There's a strong presumption that it doesn't handle CJK text, but what 
about alphabets other than Latin-based e.g. Arabic, Cyrillic, Greek, 
Hebrew, ...?

> Internally, it applies a Unicode fold() function,

What does fold() do? Strip off accents/umlauts/etc?

> a Unicode lower() 

upper() might be more suitable; consider the German eszett (U+00DF).

> function and then computes the Damerau-Levenshtein distance between the 
> strings.  It returns the number of insertions, omissions, change and 
> transposition (of adjacent letters only).

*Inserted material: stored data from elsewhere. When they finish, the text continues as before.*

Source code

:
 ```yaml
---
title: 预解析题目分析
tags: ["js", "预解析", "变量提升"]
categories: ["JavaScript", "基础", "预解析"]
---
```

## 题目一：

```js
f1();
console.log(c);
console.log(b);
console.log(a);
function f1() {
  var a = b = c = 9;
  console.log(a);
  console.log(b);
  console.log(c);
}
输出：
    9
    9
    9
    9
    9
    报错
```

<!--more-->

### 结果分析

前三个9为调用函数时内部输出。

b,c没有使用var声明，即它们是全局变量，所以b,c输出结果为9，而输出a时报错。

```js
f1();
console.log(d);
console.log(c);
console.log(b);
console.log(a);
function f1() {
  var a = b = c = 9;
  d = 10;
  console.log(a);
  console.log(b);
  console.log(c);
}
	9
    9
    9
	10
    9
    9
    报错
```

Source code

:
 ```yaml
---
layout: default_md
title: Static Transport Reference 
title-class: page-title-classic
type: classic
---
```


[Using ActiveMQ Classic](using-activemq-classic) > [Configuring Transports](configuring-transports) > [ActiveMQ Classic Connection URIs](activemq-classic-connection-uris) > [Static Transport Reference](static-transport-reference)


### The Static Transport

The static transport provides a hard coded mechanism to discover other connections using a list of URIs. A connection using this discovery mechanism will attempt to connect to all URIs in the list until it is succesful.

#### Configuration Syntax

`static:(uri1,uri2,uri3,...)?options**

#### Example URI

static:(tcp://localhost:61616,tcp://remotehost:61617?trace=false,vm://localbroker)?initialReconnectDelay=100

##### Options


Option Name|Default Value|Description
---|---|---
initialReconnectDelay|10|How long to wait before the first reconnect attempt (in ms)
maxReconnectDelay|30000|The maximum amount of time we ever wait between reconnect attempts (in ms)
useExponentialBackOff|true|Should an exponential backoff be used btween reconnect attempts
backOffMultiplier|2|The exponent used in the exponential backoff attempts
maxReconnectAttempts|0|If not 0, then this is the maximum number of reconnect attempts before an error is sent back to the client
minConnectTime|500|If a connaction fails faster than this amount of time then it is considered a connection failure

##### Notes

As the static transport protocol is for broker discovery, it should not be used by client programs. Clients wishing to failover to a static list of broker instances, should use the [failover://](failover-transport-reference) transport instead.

Consider an additional API which returns a scaled similarity score e.g 
1.0 - float(distance) / max(length(string1), length(string2))

> If the reference string is 'abcdef', it will return 1 (one typo) for
> 'abdef'     missing c
> 'abcudef'   u inserted
> 'abzef'     c changed into z
> 'abdcef'    c & d exchanged
> 
> It will also accept a trailing '%' in string2 acting as in LIKE.
> 
> You can use it this way:
> 
>    select * from t where typos(col, 'levencht%') <= 2;
> 
> or this way
> 
>    select typos(str1, str2)
> 
> The code currently makes use of a couple of Win32 functions, which 
> should have Un*x equivalent.  It runs at really decent speed even if I 
> didn't fight for optimization.  It will obviously outperform any SQL 
> solution by a large factor.

Does it use the icu library? What is the memory footprint?